ホンダ「CBR650R」VS トライアンフ「デイトナ660」|深堀りチェック

1.ブレーキ

画像1: (左)CBR650R|(右)DAYTONA 660

(左)CBR650R|(右)DAYTONA 660

画像2: CBR650R

CBR650R

非常によく似た構成ながらブレーキはホンダに軍配か?

調整機能は持たないスタンダードな倒立フォークに17インチホイール、デイトナはトライデントからアップデートされたラジアルマウントキャリパーを採用したことにより、ブレーキ機構は2台とも同じ。

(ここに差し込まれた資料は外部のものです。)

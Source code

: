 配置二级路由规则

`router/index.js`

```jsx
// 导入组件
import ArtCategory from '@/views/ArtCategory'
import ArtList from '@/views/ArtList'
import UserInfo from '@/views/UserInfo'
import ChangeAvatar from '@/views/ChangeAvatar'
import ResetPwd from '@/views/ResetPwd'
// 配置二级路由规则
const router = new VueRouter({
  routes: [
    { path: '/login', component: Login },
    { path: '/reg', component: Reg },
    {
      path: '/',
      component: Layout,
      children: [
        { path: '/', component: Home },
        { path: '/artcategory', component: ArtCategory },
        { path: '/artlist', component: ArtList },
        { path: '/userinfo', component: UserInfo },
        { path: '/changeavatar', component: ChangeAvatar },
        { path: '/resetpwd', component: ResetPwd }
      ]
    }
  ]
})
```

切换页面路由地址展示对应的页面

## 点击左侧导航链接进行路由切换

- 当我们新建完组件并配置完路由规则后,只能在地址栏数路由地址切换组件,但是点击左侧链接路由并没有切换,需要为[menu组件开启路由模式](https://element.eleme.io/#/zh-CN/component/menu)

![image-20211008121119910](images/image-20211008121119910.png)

ただブレーキの効きやコントロール性、ハードブレーキング時の安定感ではCBRが一枚上手だった。デイトナはステムのオフセットがスポーツバイクとしては大きめなようで、これが適度な包容力や豊かな接地感をもたらしていた気もする。トライアンフの設計思想が面白い。


2.カウリング

画像: (左)DAYTONA 660|(右)CBR650R

(左)DAYTONA 660|(右)CBR650R

画像3: CBR650R

CBR650R

性能以上の効果を引き出す。それがエアロダイナミクス

2台ともよく似たデザインのフルカウル仕様ながら、CBRの方がライディングポジションとスクリーンの関係性が良いような印象。長身の凸(ノア)でも窮屈に感じることはなかったので防風性能は非常に高く感じた。

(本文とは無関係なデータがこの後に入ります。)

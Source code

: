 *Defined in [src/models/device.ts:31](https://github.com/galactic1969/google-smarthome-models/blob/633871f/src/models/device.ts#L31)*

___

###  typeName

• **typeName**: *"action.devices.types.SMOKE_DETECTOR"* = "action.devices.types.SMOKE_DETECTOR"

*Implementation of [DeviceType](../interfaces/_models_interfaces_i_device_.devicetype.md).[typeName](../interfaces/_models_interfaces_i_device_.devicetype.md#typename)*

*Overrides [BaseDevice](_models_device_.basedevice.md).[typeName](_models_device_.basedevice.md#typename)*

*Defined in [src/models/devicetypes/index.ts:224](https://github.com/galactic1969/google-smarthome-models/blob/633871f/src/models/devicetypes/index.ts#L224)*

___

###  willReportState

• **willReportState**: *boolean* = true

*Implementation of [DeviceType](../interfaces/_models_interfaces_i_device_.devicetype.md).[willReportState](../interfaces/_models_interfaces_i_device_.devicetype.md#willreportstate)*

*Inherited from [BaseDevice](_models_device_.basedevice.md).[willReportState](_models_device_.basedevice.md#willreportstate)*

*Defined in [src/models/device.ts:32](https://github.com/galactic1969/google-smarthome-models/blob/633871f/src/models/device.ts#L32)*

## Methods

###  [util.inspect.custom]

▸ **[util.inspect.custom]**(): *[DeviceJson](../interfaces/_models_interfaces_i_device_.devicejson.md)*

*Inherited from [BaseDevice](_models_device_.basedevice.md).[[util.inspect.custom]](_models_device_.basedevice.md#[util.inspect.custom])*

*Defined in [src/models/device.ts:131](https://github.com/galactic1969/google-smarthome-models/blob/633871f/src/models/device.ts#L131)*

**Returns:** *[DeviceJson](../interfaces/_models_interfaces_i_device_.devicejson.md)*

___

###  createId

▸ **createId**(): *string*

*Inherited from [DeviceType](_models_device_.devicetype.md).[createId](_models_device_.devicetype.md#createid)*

さらに速度もエンジン出力から期待できる以上にスルスルとした伸びを感じたので、空力性能が優秀なのかもしれない。なおCBRの2眼ライトはロービームでもハイビームでも左右が一緒に切り替わる。こういう演出もCBRにプレミアムを感じるところだね!


3.マフラー

画像2: (左)CBR650R|(右)DAYTONA 660

(左)CBR650R|(右)DAYTONA 660

画像4: CBR650R

CBR650R

画像2: DAYTONA 660

DAYTONA 660

車体下のマフラーは何よりも安全です

2台ともサイレンサーを含め、排気系はきれいに車体下に収まっているのは素晴らしい。低重心化やスリムさを実現するだけでなく、誤って触れてしまってヤケドといったリスクも低減されるからだ。

ただ排気口が、素直に横に出ているデイトナに対してCBRはなぜか上向き。なるべく静かで上質なバイクが好きなので排気音が妙に耳に届く感じが気になったのと、小石などの異物がコロリンと中に入ってしまわないかと心配。

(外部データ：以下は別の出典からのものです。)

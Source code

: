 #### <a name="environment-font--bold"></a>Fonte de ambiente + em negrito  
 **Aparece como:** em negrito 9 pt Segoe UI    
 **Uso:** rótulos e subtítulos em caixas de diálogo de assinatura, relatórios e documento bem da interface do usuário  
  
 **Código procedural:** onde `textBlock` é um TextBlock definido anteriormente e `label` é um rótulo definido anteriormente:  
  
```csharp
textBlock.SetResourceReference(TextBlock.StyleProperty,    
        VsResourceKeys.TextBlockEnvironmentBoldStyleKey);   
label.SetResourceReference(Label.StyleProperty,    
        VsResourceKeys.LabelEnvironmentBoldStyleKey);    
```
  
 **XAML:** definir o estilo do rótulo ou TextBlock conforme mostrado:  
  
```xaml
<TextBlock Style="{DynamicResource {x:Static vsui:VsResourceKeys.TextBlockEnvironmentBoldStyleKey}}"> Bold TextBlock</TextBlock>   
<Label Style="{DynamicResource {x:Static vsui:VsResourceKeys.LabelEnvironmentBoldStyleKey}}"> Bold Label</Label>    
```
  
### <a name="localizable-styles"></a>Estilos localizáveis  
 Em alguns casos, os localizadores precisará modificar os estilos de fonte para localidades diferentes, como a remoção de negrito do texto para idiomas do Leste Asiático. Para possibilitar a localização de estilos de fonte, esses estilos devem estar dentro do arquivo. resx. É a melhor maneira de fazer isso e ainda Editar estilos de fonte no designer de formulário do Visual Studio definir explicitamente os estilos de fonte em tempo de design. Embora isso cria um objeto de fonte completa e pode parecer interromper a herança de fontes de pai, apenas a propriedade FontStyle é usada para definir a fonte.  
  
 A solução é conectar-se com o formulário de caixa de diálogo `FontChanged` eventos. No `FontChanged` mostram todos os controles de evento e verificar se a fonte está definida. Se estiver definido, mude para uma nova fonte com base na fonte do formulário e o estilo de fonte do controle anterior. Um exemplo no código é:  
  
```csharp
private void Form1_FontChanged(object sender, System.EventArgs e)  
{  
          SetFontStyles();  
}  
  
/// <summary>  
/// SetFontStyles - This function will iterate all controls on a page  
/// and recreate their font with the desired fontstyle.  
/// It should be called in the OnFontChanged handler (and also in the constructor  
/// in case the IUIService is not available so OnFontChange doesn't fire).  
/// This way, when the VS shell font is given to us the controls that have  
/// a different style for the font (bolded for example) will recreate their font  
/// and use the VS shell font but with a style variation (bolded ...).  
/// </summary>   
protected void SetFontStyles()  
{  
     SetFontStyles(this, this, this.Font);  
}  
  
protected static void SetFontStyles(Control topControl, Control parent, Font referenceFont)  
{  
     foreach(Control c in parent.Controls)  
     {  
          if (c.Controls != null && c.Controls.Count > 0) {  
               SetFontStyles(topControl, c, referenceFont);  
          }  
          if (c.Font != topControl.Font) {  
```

ステップは2台とも防振ゴム無しのアルミ製で、CBRはパワーバンドに入る7500回転以上でハンドルやステップに微振動が発生するので防振対策のゴムや重りが欲しいところ。デイトナは問題なかった。

ノア セレンが選ぶ2台の“極品” ポイント

画像3: DAYTONA 660

DAYTONA 660

画像5: CBR650R

CBR650R

4気筒という贅沢か、3気筒を極める選択か

コストに厳しい昨今、4気筒を出してくれるだけで贅沢な気持ちになるが、CBRのエンジンは超高回転型というよりは台形トルクカーブ型的な、とてもフレキシブルなもので幅広いシーンに対応。デイトナのトライデントベースとはいえしっかりと興奮できる味付けになっていて、低中回転域からでもパワフルな特性がワインディングで強みとなっていた。


画像: (左)CBR650R| (右)DAYTONA 660

(左)CBR650R| (右)DAYTONA 660

CBRのミラーはいっさいブレなし

2台のミラーは取り付け位置や形もそっくりなのに、デイトナの方は高回転までエンジンを回すとかなり振動が出てしまい、ミラーがブレブレになることもあった。対するCBRは回転域/速度域に関わらず常にクッキリハッキリ。こういうトコロも高級感があるね!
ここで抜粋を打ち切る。